> Data shown:
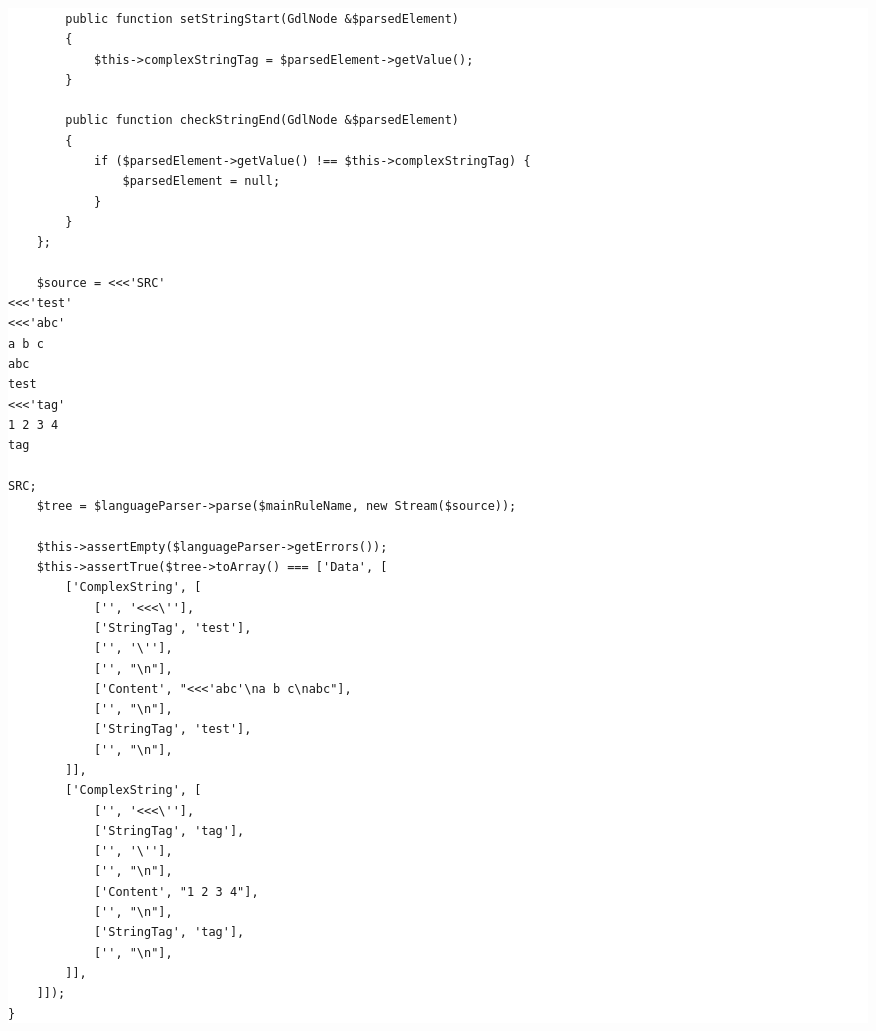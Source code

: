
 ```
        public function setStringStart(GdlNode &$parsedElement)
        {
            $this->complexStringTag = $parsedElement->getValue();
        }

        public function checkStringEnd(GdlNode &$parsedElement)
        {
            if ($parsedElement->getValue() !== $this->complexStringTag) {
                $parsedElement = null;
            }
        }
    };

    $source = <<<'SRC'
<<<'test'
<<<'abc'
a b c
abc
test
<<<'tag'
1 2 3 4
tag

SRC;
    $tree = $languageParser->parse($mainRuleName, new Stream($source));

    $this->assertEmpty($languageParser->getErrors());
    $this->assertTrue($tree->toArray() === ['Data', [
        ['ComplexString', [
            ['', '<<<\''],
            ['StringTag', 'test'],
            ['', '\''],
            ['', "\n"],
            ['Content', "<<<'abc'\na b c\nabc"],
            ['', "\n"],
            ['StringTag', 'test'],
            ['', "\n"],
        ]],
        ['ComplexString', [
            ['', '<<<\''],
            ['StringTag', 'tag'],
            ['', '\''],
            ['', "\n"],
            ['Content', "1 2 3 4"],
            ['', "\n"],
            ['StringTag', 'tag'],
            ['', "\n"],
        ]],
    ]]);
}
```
---
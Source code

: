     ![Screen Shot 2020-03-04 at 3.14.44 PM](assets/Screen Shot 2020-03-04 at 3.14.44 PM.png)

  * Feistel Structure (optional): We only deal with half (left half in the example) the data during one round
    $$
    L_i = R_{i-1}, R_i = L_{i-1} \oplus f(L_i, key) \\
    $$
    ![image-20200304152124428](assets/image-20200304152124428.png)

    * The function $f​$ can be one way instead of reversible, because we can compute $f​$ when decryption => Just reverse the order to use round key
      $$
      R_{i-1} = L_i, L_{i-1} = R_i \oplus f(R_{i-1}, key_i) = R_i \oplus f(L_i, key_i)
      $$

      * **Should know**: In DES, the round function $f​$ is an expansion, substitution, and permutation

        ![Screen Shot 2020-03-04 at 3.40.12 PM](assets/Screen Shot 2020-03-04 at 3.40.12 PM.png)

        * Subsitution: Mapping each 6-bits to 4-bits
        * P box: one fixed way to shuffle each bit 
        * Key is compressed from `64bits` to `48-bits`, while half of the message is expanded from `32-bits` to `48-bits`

> What to work on:
Copy out the lines of the data where the string "bits" occurs.

> Answer to this task:
        * Subsitution: Mapping each 6-bits to 4-bits
        * Key is compressed from `64bits` to `48-bits`, while half of the message is expanded from `32-bits` to `48-bits`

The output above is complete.